Unified GPU kernel operator generation and optimization skill. Automatically detects the target repository type (FlagGems, vLLM, or general Python/Triton) an...
SKILL.md

---
name: kernelgen-flagos
description: >
  Unified GPU kernel operator generation and optimization skill. Automatically detects the target
  repository type (FlagGems, vLLM, or general Python/Triton) and dispatches to the appropriate
  specialized sub-skill. Includes operator generation, MCP-based iterative optimization, and
  feedback submission sub-skills.
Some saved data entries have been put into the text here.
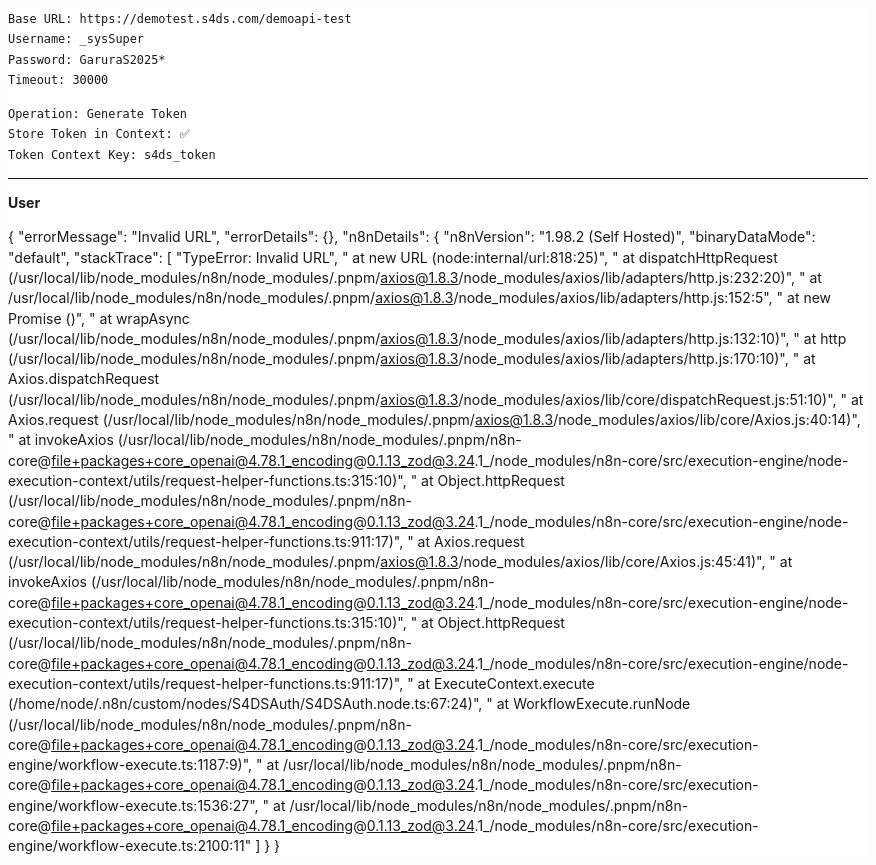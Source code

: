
 ```plaintext
Base URL: https://demotest.s4ds.com/demoapi-test
Username: _sysSuper
Password: GaruraS2025*
Timeout: 30000
```

```plaintext
Operation: Generate Token
Store Token in Context: ✅
Token Context Key: s4ds_token
```

---

**User**

{
  "errorMessage": "Invalid URL",
  "errorDetails": {},
  "n8nDetails": {
    "n8nVersion": "1.98.2 (Self Hosted)",
    "binaryDataMode": "default",
    "stackTrace": [
      "TypeError: Invalid URL",
      "    at new URL (node:internal/url:818:25)",
      "    at dispatchHttpRequest (/usr/local/lib/node_modules/n8n/node_modules/.pnpm/axios@1.8.3/node_modules/axios/lib/adapters/http.js:232:20)",
      "    at /usr/local/lib/node_modules/n8n/node_modules/.pnpm/axios@1.8.3/node_modules/axios/lib/adapters/http.js:152:5",
      "    at new Promise (<anonymous>)",
      "    at wrapAsync (/usr/local/lib/node_modules/n8n/node_modules/.pnpm/axios@1.8.3/node_modules/axios/lib/adapters/http.js:132:10)",
      "    at http (/usr/local/lib/node_modules/n8n/node_modules/.pnpm/axios@1.8.3/node_modules/axios/lib/adapters/http.js:170:10)",
      "    at Axios.dispatchRequest (/usr/local/lib/node_modules/n8n/node_modules/.pnpm/axios@1.8.3/node_modules/axios/lib/core/dispatchRequest.js:51:10)",
      "    at Axios.request (/usr/local/lib/node_modules/n8n/node_modules/.pnpm/axios@1.8.3/node_modules/axios/lib/core/Axios.js:40:14)",
      "    at invokeAxios (/usr/local/lib/node_modules/n8n/node_modules/.pnpm/n8n-core@file+packages+core_openai@4.78.1_encoding@0.1.13_zod@3.24.1_/node_modules/n8n-core/src/execution-engine/node-execution-context/utils/request-helper-functions.ts:315:10)",
      "    at Object.httpRequest (/usr/local/lib/node_modules/n8n/node_modules/.pnpm/n8n-core@file+packages+core_openai@4.78.1_encoding@0.1.13_zod@3.24.1_/node_modules/n8n-core/src/execution-engine/node-execution-context/utils/request-helper-functions.ts:911:17)",
      "    at Axios.request (/usr/local/lib/node_modules/n8n/node_modules/.pnpm/axios@1.8.3/node_modules/axios/lib/core/Axios.js:45:41)",
      "    at invokeAxios (/usr/local/lib/node_modules/n8n/node_modules/.pnpm/n8n-core@file+packages+core_openai@4.78.1_encoding@0.1.13_zod@3.24.1_/node_modules/n8n-core/src/execution-engine/node-execution-context/utils/request-helper-functions.ts:315:10)",
      "    at Object.httpRequest (/usr/local/lib/node_modules/n8n/node_modules/.pnpm/n8n-core@file+packages+core_openai@4.78.1_encoding@0.1.13_zod@3.24.1_/node_modules/n8n-core/src/execution-engine/node-execution-context/utils/request-helper-functions.ts:911:17)",
      "    at ExecuteContext.execute (/home/node/.n8n/custom/nodes/S4DSAuth/S4DSAuth.node.ts:67:24)",
      "    at WorkflowExecute.runNode (/usr/local/lib/node_modules/n8n/node_modules/.pnpm/n8n-core@file+packages+core_openai@4.78.1_encoding@0.1.13_zod@3.24.1_/node_modules/n8n-core/src/execution-engine/workflow-execute.ts:1187:9)",
      "    at /usr/local/lib/node_modules/n8n/node_modules/.pnpm/n8n-core@file+packages+core_openai@4.78.1_encoding@0.1.13_zod@3.24.1_/node_modules/n8n-core/src/execution-engine/workflow-execute.ts:1536:27",
      "    at /usr/local/lib/node_modules/n8n/node_modules/.pnpm/n8n-core@file+packages+core_openai@4.78.1_encoding@0.1.13_zod@3.24.1_/node_modules/n8n-core/src/execution-engine/workflow-execute.ts:2100:11"
    ]
  }
}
Use this skill when the user wants to generate or optimize a
  GPU kernel operator, create a Triton kernel, or says things like "generate an operator",
  "create a kernel for X", "optimize triton kernel", or "/kernelgen-flagos".
argument-hint: "<operator_name> [--func-type <type>]"
user-invokable: true
compatibility: "Python 3.8+, PyTorch with CUDA, Triton"
metadata:
  version: "1.0.0"
  author: flagos-ai
  category: gpu-kernel-generation
  tags: [kernelgen, triton, gpu, mcp, operator-generation, operator-optimization, flaggems, vllm, feedback]
allowed-tools:
  - Bash
  - Bash(gh:*)
  - Bash(python:*)
  - Bash(python3:*)
  - Bash(command:*)
  - Read
  - Write
  - Edit
  - Glob
  - Grep
  - AskUserQuestion
---

# kernelgen-flagos — Unified GPU Operator Generation Skill

This is a **unified entry point** that bundles generation and optimization sub-skills into one:

| Sub-skill file | Purpose |
|---|---|
| **Generation** | |
| `kernelgen-generate.md` | Generate GPU kernels for **any** Python/Triton repository |
| `kernelgen-generate-for-flaggems.md` | Specialized generation for **FlagGems** repositories |
| `kernelgen-generate-for-vllm.md` | Specialized generation for **vLLM** repositories |
| **Optimization** | |
| `kernelgen-optimize.md` | Optimize existing Triton kernels via MCP iterative optimization (general purpose) |
| `kernelgen-optimize-for-flaggems.md` | Optimize Triton operators and integrate into **FlagGems** (3 modes: built-in/external/experimental) |
| `kernelgen-optimize-for-vllm.md` | Optimize Triton operators and integrate into **vLLM** (with CustomOp registration) |
| **Platform Specialization** | |
| `kernelgen-specialize.md` | Specialize Triton operators to target platforms (e.g., GPU → Ascend NPU) via MCP `specialize_kernel` |
| `kernelgen-specialize-for-flaggems.md` | Platform specialization + **FlagGems** integration (4 modes: vendor-ops/vendor-fused/override-builtin/experimental) |
| **MCP Configuration** | |
| `kernelgen-mcp-setup.md` | Check and auto-configure the `kernelgen-server` MCP service (URL built-in, user only provides Token) |
| **Feedback** | |
| `kernelgen-submit-feedback.md` | Submit bug reports and feedback via GitHub or email |

All sub-skill files are located in the **same directory** as this `SKILL.md` file.

---

## Routing Protocol — Follow This BEFORE Doing Anything Else

### Phase 0: MCP Configuration Check

Before anything else, ensure the `kernelgen-server` MCP service is configured and ready.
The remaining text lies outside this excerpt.